Facebook censorship ruled unconstitutional — Germany

Update 201 81 09 14: Made addendum , to identify that FB blocked Claudia Kirn

Translation of Zeit Online Article

Re: Facebook Community Standards — Facebook censorship ruled unconstitutional — A landmark decision by the Higher Regional Court in Munich, Germany — Alas, it is as of now a temporary injunction against Facebook.

–Start of translation–

Higher Regional Court Munich [Germany]

Facebook may not remove comments at will

The social network must respect the freedom of expression when deleting contributions. The Higher Regional Court of Munich decision to that end thereby supported the opinion of a female AfD [AfD: Alternative for Germany] politician.

6. September 2018, 19:56 / Source: ZEIT ONLINE, dpa, vk / 85 Comments [in German]
Caption: For Facebook, the same rules apply as for government agencies, decides the OLG Munich [Higher Regional Court Munich].

For Facebook, the same rules apply as for government agencies, decides the OLG Munich [Higher Regional Court Munich].

In its handling of comments, Facebook is bound to the same degree of freedom of expression as state agencies. Thus decided the Higher Regional Court of Munich (OLG) already about a week ago (file number 18 W 1294/18) and issued a temporary injunction. It is therefore not permissible for the network to set a narrower framework for the admissibility of expressions than the state.

The occasion for the hearing was a comment by female AfD politician Heike Themel, which Facebook had deleted with reference to its own community standards. Because of a report on border controls in Austria, Themel had a heated debate with some users of the platform. During that she had been insulted. She had then written to a user who had supported this statement with a “Like”, writing to her, inter alia, “I can no longer argue with you and do you justice. You are unarmed and that would not be particularly fair of me.”

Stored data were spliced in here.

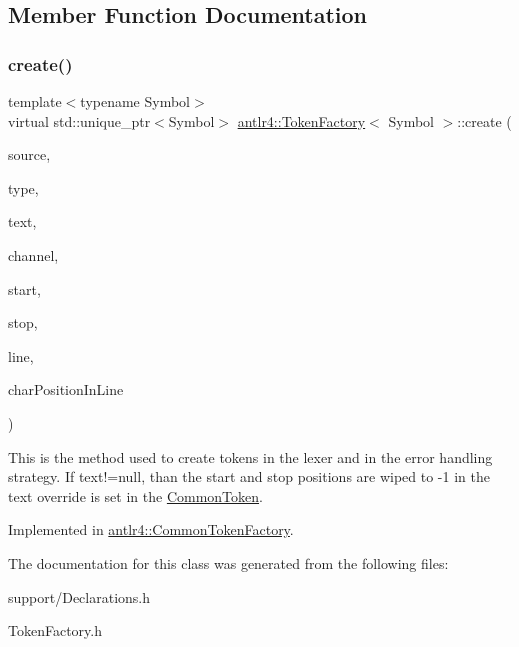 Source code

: \subsection{Member Function Documentation}
\mbox{\label{classantlr4_1_1TokenFactory_a25efd6b38907e594ddc848887fbd7303}} 
\subsubsection{\texorpdfstring{create()}{create()}}
{\footnotesize\ttfamily template$<$typename Symbol$>$ \\
virtual std\+::unique\+\_\+ptr$<$Symbol$>$ \hyperlink{classantlr4_1_1TokenFactory}{antlr4\+::\+Token\+Factory}$<$ Symbol $>$\+::create (\begin{DoxyParamCaption}\item[{std\+::pair$<$ \hyperlink{classantlr4_1_1TokenSource}{Token\+Source} $\ast$, Char\+Stream $\ast$$>$}]{source,  }\item[{size\+\_\+t}]{type,  }\item[{const std\+::string \&}]{text,  }\item[{size\+\_\+t}]{channel,  }\item[{size\+\_\+t}]{start,  }\item[{size\+\_\+t}]{stop,  }\item[{size\+\_\+t}]{line,  }\item[{size\+\_\+t}]{char\+Position\+In\+Line }\end{DoxyParamCaption})\hspace{0.3cm}{\ttfamily [pure virtual]}}

This is the method used to create tokens in the lexer and in the error handling strategy. If text!=null, than the start and stop positions are wiped to -\/1 in the text override is set in the \hyperlink{classantlr4_1_1CommonToken}{Common\+Token}. 

Implemented in \hyperlink{classantlr4_1_1CommonTokenFactory_ae5b0ee244ce69cf24a71c81167328be1}{antlr4\+::\+Common\+Token\+Factory}.



The documentation for this class was generated from the following files\+:\begin{DoxyCompactItemize}
\item 
support/Declarations.\+h\item 
Token\+Factory.\+h\end{DoxyCompactItemize}
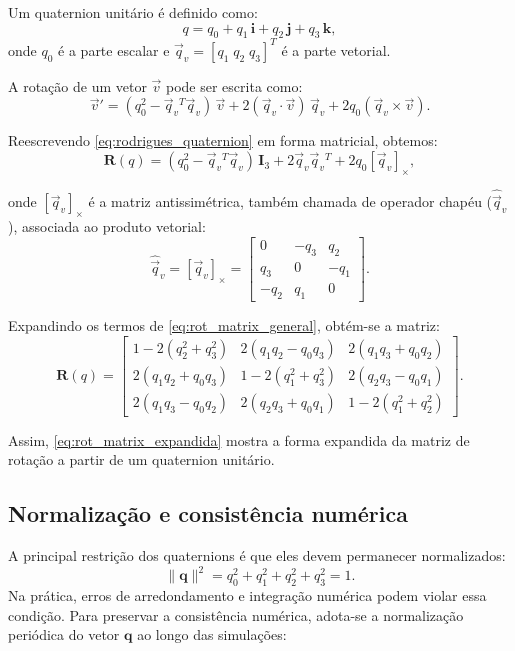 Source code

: Um quaternion unitário é definido como:
\begin{equation}
q = q_0 + q_1 \, \mathbf{i} + q_2 \, \mathbf{j} + q_3 \, \mathbf{k},
\label{eq:def_quaternion}
\end{equation}
onde $q_0$ é a parte escalar e $\vec{q}_v = [q_1 \; q_2 \; q_3]^T$ é a parte vetorial.  

A rotação de um vetor $\vec{v}$ pode ser escrita como:
\begin{equation}
\vec{v}' = (q_0^2 -
\vec q_v{^T} \vec{q}_v)\,\vec{v} 
+ 2(\vec{q}_v \cdot \vec{v})\,\vec{q}_v
+ 2q_0 (\vec{q}_v \times \vec{v}).
\label{eq:rodrigues_quaternion}
\end{equation}

Reescrevendo \eqref{eq:rodrigues_quaternion} em forma matricial, obtemos:
\begin{equation}
\mathbf{R}(q) = (q_0^2 - \vec{q}_v{^T} \vec{q}_v)\,\mathbf{I}_3 
+ 2 \vec{q}_v \vec{q}_v{^T}
+ 2q_0 [\vec{q}_v]_\times,
\label{eq:rot_matrix_general}
\end{equation}

onde $[\vec{q}_v]_\times$ é a matriz antissimétrica, também chamada de operador chapéu ($\hat{\vec{q}}_v$), associada ao produto vetorial:
\begin{equation}
\hat{\vec{q}}_v = [\vec{q}_v]_\times =
\begin{bmatrix}
0 & -q_3 & q_2 \\
q_3 & 0 & -q_1 \\
-q_2 & q_1 & 0
\end{bmatrix}.
\label{eq:skew_matrix}
\end{equation}

Expandindo os termos de \eqref{eq:rot_matrix_general}, obtém-se a matriz:
\begin{equation}
\mathbf{R}(q) =
\begin{bmatrix}
1 - 2(q_2^2+q_3^2) & 2(q_1q_2 - q_0q_3) & 2(q_1q_3+q_0q_2) \\
2(q_1q_2+q_0q_3)   & 1 - 2(q_1^2+q_3^2) & 2(q_2q_3 - q_0q_1) \\
2(q_1q_3 - q_0q_2) & 2(q_2q_3+q_0q_1)   & 1 - 2(q_1^2+q_2^2)
\end{bmatrix}.
\label{eq:rot_matrix_expandida}
\end{equation}

Assim, \eqref{eq:rot_matrix_expandida} mostra a forma expandida da matriz de rotação a partir de um quaternion unitário.

\subsection{Normalização e consistência numérica}
A principal restrição dos quaternions é que eles devem permanecer normalizados:
\begin{equation}
\label{eq:normalizacao_quaternion}
\lVert \mathbf{q} \rVert^2 = q_0^2 + q_1^2 + q_2^2 + q_3^2 = 1.
\end{equation}
Na prática, erros de arredondamento e integração numérica podem violar essa condição. Para preservar a consistência numérica, adota-se a normalização periódica do vetor $\mathbf{q}$ ao longo das simulações:

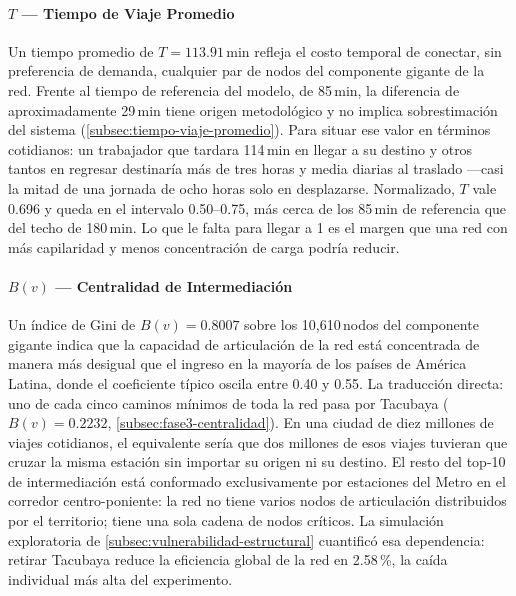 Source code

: \paragraph{$T$ --- Tiempo de Viaje Promedio}

Un tiempo promedio de $T = 113.91$\,min refleja el costo temporal de conectar,
sin preferencia de demanda, cualquier par de nodos del componente gigante de la
red. Frente al tiempo de referencia del modelo, de 85\,min, la diferencia de
aproximadamente 29\,min tiene origen metodológico y no implica sobrestimación
del sistema (\autoref{subsec:tiempo-viaje-promedio}). Para situar ese valor en
términos cotidianos: un trabajador que tardara 114\,min en llegar a su destino y
otros tantos en regresar destinaría más de tres horas y media diarias al
traslado ---casi la mitad de una jornada de ocho horas solo en desplazarse.
Normalizado, $T$ vale 0.696 y queda en el intervalo 0.50--0.75, más cerca de
los 85\,min de referencia que del techo de 180\,min. Lo que le falta para llegar
a 1 es el margen que una red con más capilaridad y menos concentración de carga
podría reducir.

\paragraph{$B(v)$ --- Centralidad de Intermediación}

Un índice de Gini de $B(v) = 0.8007$ sobre los 10{,}610\,nodos del componente
gigante indica que la capacidad de articulación de la red está concentrada de
manera más desigual que el ingreso en la mayoría de los países de América
Latina, donde el coeficiente típico oscila entre 0.40 y 0.55. La traducción
directa: uno de cada cinco caminos mínimos de toda la red pasa por Tacubaya
($B(v) = 0.2232$, \autoref{subsec:fase3-centralidad}). En una ciudad de diez
millones de viajes cotidianos, el equivalente sería que dos millones de esos
viajes tuvieran que cruzar la misma estación sin importar su origen ni su
destino. El resto del top-10 de intermediación está conformado exclusivamente
por estaciones del Metro en el corredor centro-poniente: la red no tiene varios
nodos de articulación distribuidos por el territorio; tiene una sola cadena de
nodos críticos. La simulación exploratoria de
\autoref{subsec:vulnerabilidad-estructural} cuantificó esa dependencia: retirar
Tacubaya reduce la eficiencia global de la red en 2.58\,\%, la caída individual
más alta del experimento.

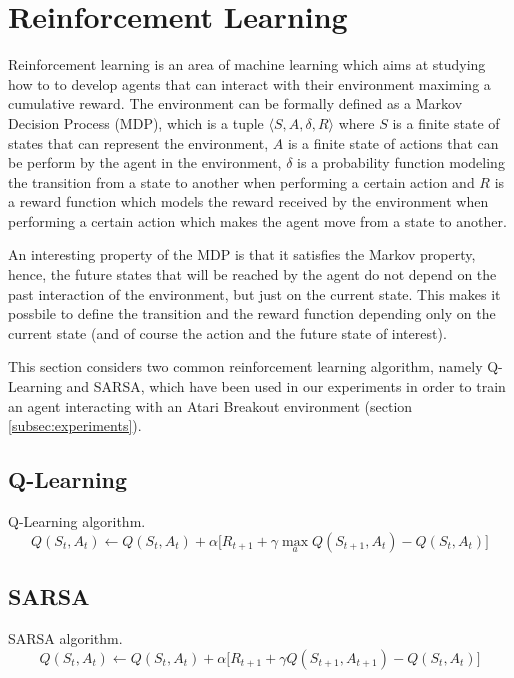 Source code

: \section{Reinforcement Learning}
Reinforcement learning \cite{Suttonrl18} is an area of machine learning
which aims at studying how to to develop agents that can interact with
their environment maximing a cumulative reward. The environment can be
formally defined as a Markov Decision Process (MDP), which is a tuple
$\langle S, A, \delta, R \rangle$ where $S$ is a finite state of states that can represent
the environment, $A$ is a finite state of actions that can be perform by
the agent in the environment, $\delta$ is a probability function modeling
the transition from a state to another when performing a certain action and
$R$ is a reward function which models the reward received by the environment
when performing a certain action which makes the agent move from a state
to another.

An interesting property of the MDP is that it satisfies the Markov property,
hence, the future states that will be reached by the agent do not depend
on the past interaction of the environment, but just on the current state.
This makes it possbile to define the transition and the reward function
depending only on the current state (and of course the action and the future
state of interest).

This section considers two common reinforcement learning algorithm,
namely Q-Learning and SARSA, which have been used in our experiments
in order to train an agent interacting with an Atari Breakout environment
(section \ref{subsec:experiments}).

\subsection{Q-Learning}
Q-Learning algorithm.
\begin{equation}
    Q(S_t, A_t) \leftarrow Q(S_t, A_t) + \alpha \Big[ R_{t+1} +
        \gamma \max_{a} Q(S_{t+1}, A_t) - Q(S_t, A_t) \Big]
\end{equation}



\subsection{SARSA}
SARSA algorithm.
\begin{equation}
    Q(S_t, A_t) \leftarrow Q(S_t, A_t) + \alpha \Big[ R_{t+1} +
        \gamma Q(S_{t+1}, A_{t+1}) - Q(S_t, A_t) \Big]
\end{equation}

With the deletion of this contribution, Facebook had done injury to its contractual obligation, decided the OLG. The social network is obliged to take into account the rights of all users, in particular the constitutional right to freedom of expression. If Facebook were to be permitted, “based on a ‘virtual house right’ (…) to delete the contribution of a user (…) even if the contribution does not exceed the limits of permissible freedom of expression”, then such an approach would not be compatible with the German constitutional Law.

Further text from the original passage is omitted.